(Beginning of SOURCE DATA)

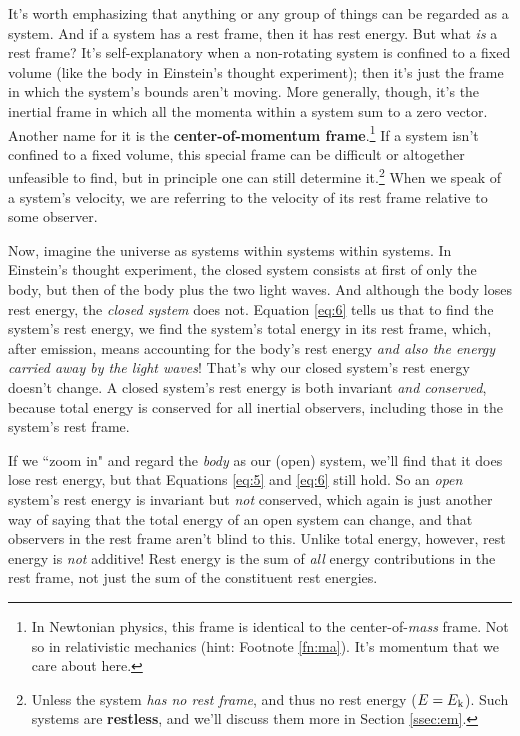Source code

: \documentclass[12pt]{article}
\begin{document}
It's worth emphasizing that anything or any group of things can be regarded as a system. And if a system has a rest frame, then it has rest energy. But what \emph{is} a rest frame? It's self-explanatory when a non-rotating system is confined to a fixed volume (like the body in Einstein's thought experiment); then it's just the frame in which the system's bounds aren't moving. More generally, though, it's the inertial frame in which all the momenta within a system sum to a zero vector. Another name for it is the \textbf{center-of-momentum frame}.\footnote{In Newtonian physics, this frame is identical to the center-of-\emph{mass} frame. Not so in relativistic mechanics (hint: Footnote \ref{fn:ma}). It's momentum that we care about here.} If a system isn't confined to a fixed volume, this special frame can be difficult or altogether unfeasible to find, but in principle one can still determine it.\footnote{\label{fn:rl}Unless the system \emph{has no rest frame}, and thus no rest energy ($E = E_{\mkern.5mu \textrm{k}}$). Such systems are \textbf{restless}, and we'll discuss them more in Section \ref{ssec:em}.} When we speak of a system's velocity, we are referring to the velocity of its rest frame relative to some observer.

Now, imagine the universe as systems within systems within systems. In Einstein's thought experiment, the closed system consists at first of only the body, but then of the body plus the two light waves. And although the body loses rest energy, the \emph{closed system} does not. Equation \ref{eq:6} tells us that to find the system's rest energy, we find the system's total energy in its rest frame, which, after emission, means accounting for the body's rest energy \emph{and also the energy carried away by the light waves}! That's why our closed system's rest energy doesn't change. A closed system's rest energy is both invariant \emph{and conserved}, because total energy is conserved for all inertial observers, including those in the system's rest frame.

If we ``zoom in" and regard the \emph{body} as our (open) system, we'll find that it does lose rest energy, but that Equations \ref{eq:5} and \ref{eq:6} still hold. So an \emph{open} system's rest energy is invariant but \emph{not} conserved, which again is just another way of saying that the total energy of an open system can change, and that observers in the rest frame aren't blind to this. Unlike total energy, however, rest energy is \emph{not} additive! Rest energy is the sum of \emph{all} energy contributions in the rest frame, not just the sum of the constituent rest energies.
\end{document}
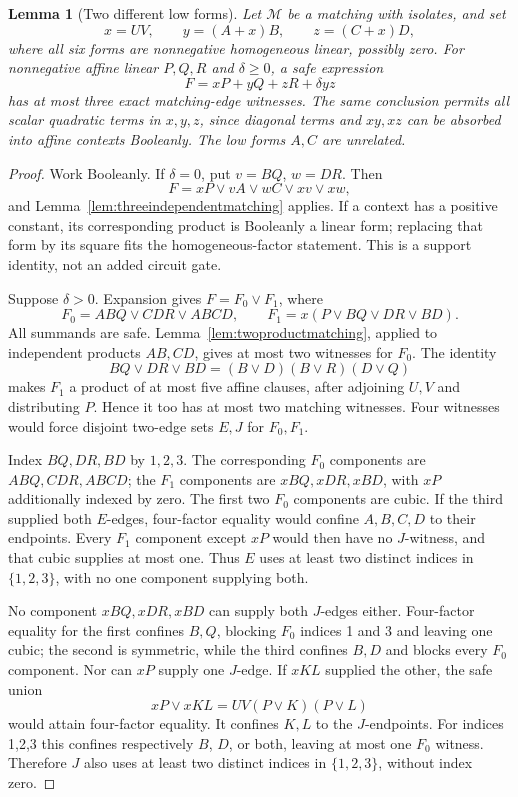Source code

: \documentclass[11pt]{article}
\newtheorem{lemma}[theorem]{Lemma}
\theoremstyle{definition}
\theoremstyle{remark}
\begin{document}
\begin{lemma}[Two different low forms]\label{lem:differentlowfork}
Let $\mathcal M$ be a matching with isolates, and set
\[
 x=UV,\qquad y=(A+x)B,\qquad z=(C+x)D,
\]
where all six forms are nonnegative homogeneous linear, possibly zero. For nonnegative affine linear $P,Q,R$ and $\delta\ge0$, a safe expression
\[
 F=xP+yQ+zR+\delta yz
\]
has at most three exact matching-edge witnesses. The same conclusion permits all scalar quadratic terms in $x,y,z$, since diagonal terms and $xy,xz$ can be absorbed into affine contexts Booleanly. The low forms $A,C$ are unrelated.
\end{lemma}
\begin{proof}
Work Booleanly. If $\delta=0$, put $v=BQ$, $w=DR$. Then
\[
 F=xP\vee vA\vee wC\vee xv\vee xw,
\]
and Lemma~\ref{lem:threeindependentmatching} applies. If a context has a positive constant, its corresponding product is Booleanly a linear form; replacing that form by its square fits the homogeneous-factor statement. This is a support identity, not an added circuit gate.

Suppose $\delta>0$. Expansion gives $F=F_0\vee F_1$, where
\[
 F_0=ABQ\vee CDR\vee ABCD,\qquad
 F_1=x(P\vee BQ\vee DR\vee BD).
\]
All summands are safe. Lemma~\ref{lem:twoproductmatching}, applied to independent products $AB,CD$, gives at most two witnesses for $F_0$. The identity
\[
 BQ\vee DR\vee BD=(B\vee D)(B\vee R)(D\vee Q)
\]
makes $F_1$ a product of at most five affine clauses, after adjoining $U,V$ and distributing $P$. Hence it too has at most two matching witnesses. Four witnesses would force disjoint two-edge sets $E,J$ for $F_0,F_1$.

Index $BQ,DR,BD$ by $1,2,3$. The corresponding $F_0$ components are $ABQ,CDR,ABCD$; the $F_1$ components are $xBQ,xDR,xBD$, with $xP$ additionally indexed by zero. The first two $F_0$ components are cubic. If the third supplied both $E$-edges, four-factor equality would confine $A,B,C,D$ to their endpoints. Every $F_1$ component except $xP$ would then have no $J$-witness, and that cubic supplies at most one. Thus $E$ uses at least two distinct indices in $\{1,2,3\}$, with no one component supplying both.

No component $xBQ,xDR,xBD$ can supply both $J$-edges either. Four-factor equality for the first confines $B,Q$, blocking $F_0$ indices 1 and 3 and leaving one cubic; the second is symmetric, while the third confines $B,D$ and blocks every $F_0$ component. Nor can $xP$ supply one $J$-edge. If $xKL$ supplied the other, the safe union
\[
 xP\vee xKL=UV(P\vee K)(P\vee L)
\]
would attain four-factor equality. It confines $K,L$ to the $J$-endpoints. For indices 1,2,3 this confines respectively $B$, $D$, or both, leaving at most one $F_0$ witness. Therefore $J$ also uses at least two distinct indices in $\{1,2,3\}$, without index zero.


\end{proof}
\end{document}
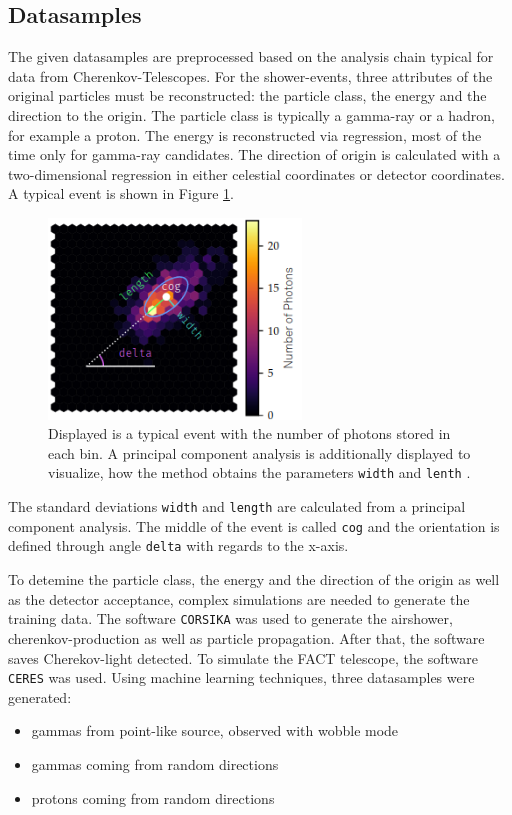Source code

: \subsection{Datasamples}
The given datasamples are preprocessed based on the analysis chain typical for data from Cherenkov-Telescopes.
For the shower-events, three attributes of the original particles must be reconstructed: the particle class, the energy and the direction to the origin.
The particle class is typically a gamma-ray or a hadron, for example a proton. The energy is reconstructed via 
regression, most of the time only for gamma-ray candidates. The direction of origin is calculated with a two-dimensional regression in 
either celestial coordinates or detector coordinates.
A typical event is shown in Figure \ref{fig:event}.
\begin{figure}
  \centering
  \includegraphics[width=0.6\textwidth]{fact_pics/event.png}
  \caption{Displayed is a typical event with the number of photons stored in each bin. A principal component analysis is additionally displayed to 
  visualize, how the method obtains the parameters \texttt{width} and \texttt{lenth} \cite{ANLEITUNG}.}
  \label{fig:event}
\end{figure}
The standard deviations \texttt{width} and \texttt{length} are calculated from a principal component analysis. 
The middle of the event is called \texttt{cog} and the orientation is defined through angle \texttt{delta} with regards to the x-axis.

To detemine the particle class, the energy and the direction of the origin as well as the detector acceptance, complex simulations are needed to generate 
the training data.
The software \texttt{CORSIKA} was used to generate the airshower, cherenkov-production as well as particle propagation. After that, the software 
saves Cherekov-light detected.
To simulate the FACT telescope, the software \texttt{CERES} was used. Using machine learning techniques, three datasamples were generated:
\begin{itemize}
  \item gammas from point-like source, observed with wobble mode
  \item gammas coming from random directions
  \item protons coming from random directions
\end{itemize}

(End of SOURCE DATA)

## TASK STATEMENT
Please keep every line of the data the same when you reproduce it, and keep every picture out.

## RESPONSE
Source code

: \documentclass[12pt]{article}
\begin{document}
It's worth emphasizing that anything or any group of things can be regarded as a system. And if a system has a rest frame, then it has rest energy. But what \emph{is} a rest frame? It's self-explanatory when a non-rotating system is confined to a fixed volume (like the body in Einstein's thought experiment); then it's just the frame in which the system's bounds aren't moving. More generally, though, it's the inertial frame in which all the momenta within a system sum to a zero vector. Another name for it is the \textbf{center-of-momentum frame}.\footnote{In Newtonian physics, this frame is identical to the center-of-\emph{mass} frame. Not so in relativistic mechanics (hint: Footnote \ref{fn:ma}). It's momentum that we care about here.} If a system isn't confined to a fixed volume, this special frame can be difficult or altogether unfeasible to find, but in principle one can still determine it.\footnote{\label{fn:rl}Unless the system \emph{has no rest frame}, and thus no rest energy ($E = E_{\mkern.5mu \textrm{k}}$). Such systems are \textbf{restless}, and we'll discuss them more in Section \ref{ssec:em}.} When we speak of a system's velocity, we are referring to the velocity of its rest frame relative to some observer.

Now, imagine the universe as systems within systems within systems. In Einstein's thought experiment, the closed system consists at first of only the body, but then of the body plus the two light waves. And although the body loses rest energy, the \emph{closed system} does not. Equation \ref{eq:6} tells us that to find the system's rest energy, we find the system's total energy in its rest frame, which, after emission, means accounting for the body's rest energy \emph{and also the energy carried away by the light waves}! That's why our closed system's rest energy doesn't change. A closed system's rest energy is both invariant \emph{and conserved}, because total energy is conserved for all inertial observers, including those in the system's rest frame.

If we ``zoom in" and regard the \emph{body} as our (open) system, we'll find that it does lose rest energy, but that Equations \ref{eq:5} and \ref{eq:6} still hold. So an \emph{open} system's rest energy is invariant but \emph{not} conserved, which again is just another way of saying that the total energy of an open system can change, and that observers in the rest frame aren't blind to this. Unlike total energy, however, rest energy is \emph{not} additive! Rest energy is the sum of \emph{all} energy contributions in the rest frame, not just the sum of the constituent rest energies.
\end{document}
Source code

: \documentclass[11pt]{article}
\newtheorem{lemma}[theorem]{Lemma}
\theoremstyle{definition}
\theoremstyle{remark}
\begin{document}
\begin{lemma}[Two different low forms]\label{lem:differentlowfork}
Let $\mathcal M$ be a matching with isolates, and set
\[
 x=UV,\qquad y=(A+x)B,\qquad z=(C+x)D,
\]
where all six forms are nonnegative homogeneous linear, possibly zero. For nonnegative affine linear $P,Q,R$ and $\delta\ge0$, a safe expression
\[
 F=xP+yQ+zR+\delta yz
\]
has at most three exact matching-edge witnesses. The same conclusion permits all scalar quadratic terms in $x,y,z$, since diagonal terms and $xy,xz$ can be absorbed into affine contexts Booleanly. The low forms $A,C$ are unrelated.
\end{lemma}
\begin{proof}
Work Booleanly. If $\delta=0$, put $v=BQ$, $w=DR$. Then
\[
 F=xP\vee vA\vee wC\vee xv\vee xw,
\]
and Lemma~\ref{lem:threeindependentmatching} applies. If a context has a positive constant, its corresponding product is Booleanly a linear form; replacing that form by its square fits the homogeneous-factor statement. This is a support identity, not an added circuit gate.

Suppose $\delta>0$. Expansion gives $F=F_0\vee F_1$, where
\[
 F_0=ABQ\vee CDR\vee ABCD,\qquad
 F_1=x(P\vee BQ\vee DR\vee BD).
\]
All summands are safe. Lemma~\ref{lem:twoproductmatching}, applied to independent products $AB,CD$, gives at most two witnesses for $F_0$. The identity
\[
 BQ\vee DR\vee BD=(B\vee D)(B\vee R)(D\vee Q)
\]
makes $F_1$ a product of at most five affine clauses, after adjoining $U,V$ and distributing $P$. Hence it too has at most two matching witnesses. Four witnesses would force disjoint two-edge sets $E,J$ for $F_0,F_1$.

Index $BQ,DR,BD$ by $1,2,3$. The corresponding $F_0$ components are $ABQ,CDR,ABCD$; the $F_1$ components are $xBQ,xDR,xBD$, with $xP$ additionally indexed by zero. The first two $F_0$ components are cubic. If the third supplied both $E$-edges, four-factor equality would confine $A,B,C,D$ to their endpoints. Every $F_1$ component except $xP$ would then have no $J$-witness, and that cubic supplies at most one. Thus $E$ uses at least two distinct indices in $\{1,2,3\}$, with no one component supplying both.

No component $xBQ,xDR,xBD$ can supply both $J$-edges either. Four-factor equality for the first confines $B,Q$, blocking $F_0$ indices 1 and 3 and leaving one cubic; the second is symmetric, while the third confines $B,D$ and blocks every $F_0$ component. Nor can $xP$ supply one $J$-edge. If $xKL$ supplied the other, the safe union
\[
 xP\vee xKL=UV(P\vee K)(P\vee L)
\]
would attain four-factor equality. It confines $K,L$ to the $J$-endpoints. For indices 1,2,3 this confines respectively $B$, $D$, or both, leaving at most one $F_0$ witness. Therefore $J$ also uses at least two distinct indices in $\{1,2,3\}$, without index zero.


\end{proof}
\end{document}
Source code

: \subsection{Datasamples}
The given datasamples are preprocessed based on the analysis chain typical for data from Cherenkov-Telescopes.
For the shower-events, three attributes of the original particles must be reconstructed: the particle class, the energy and the direction to the origin.
The particle class is typically a gamma-ray or a hadron, for example a proton. The energy is reconstructed via 
regression, most of the time only for gamma-ray candidates. The direction of origin is calculated with a two-dimensional regression in 
either celestial coordinates or detector coordinates.
A typical event is shown in Figure \ref{fig:event}.
\begin{figure}
  \centering
  \includegraphics[width=0.6\textwidth]{fact_pics/event.png}
  \caption{Displayed is a typical event with the number of photons stored in each bin. A principal component analysis is additionally displayed to 
  visualize, how the method obtains the parameters \texttt{width} and \texttt{lenth} \cite{ANLEITUNG}.}
  \label{fig:event}
\end{figure}
The standard deviations \texttt{width} and \texttt{length} are calculated from a principal component analysis. 
The middle of the event is called \texttt{cog} and the orientation is defined through angle \texttt{delta} with regards to the x-axis.

To detemine the particle class, the energy and the direction of the origin as well as the detector acceptance, complex simulations are needed to generate 
the training data.
The software \texttt{CORSIKA} was used to generate the airshower, cherenkov-production as well as particle propagation. After that, the software 
saves Cherekov-light detected.
To simulate the FACT telescope, the software \texttt{CERES} was used. Using machine learning techniques, three datasamples were generated:
\begin{itemize}
  \item gammas from point-like source, observed with wobble mode
  \item gammas coming from random directions
  \item protons coming from random directions
\end{itemize}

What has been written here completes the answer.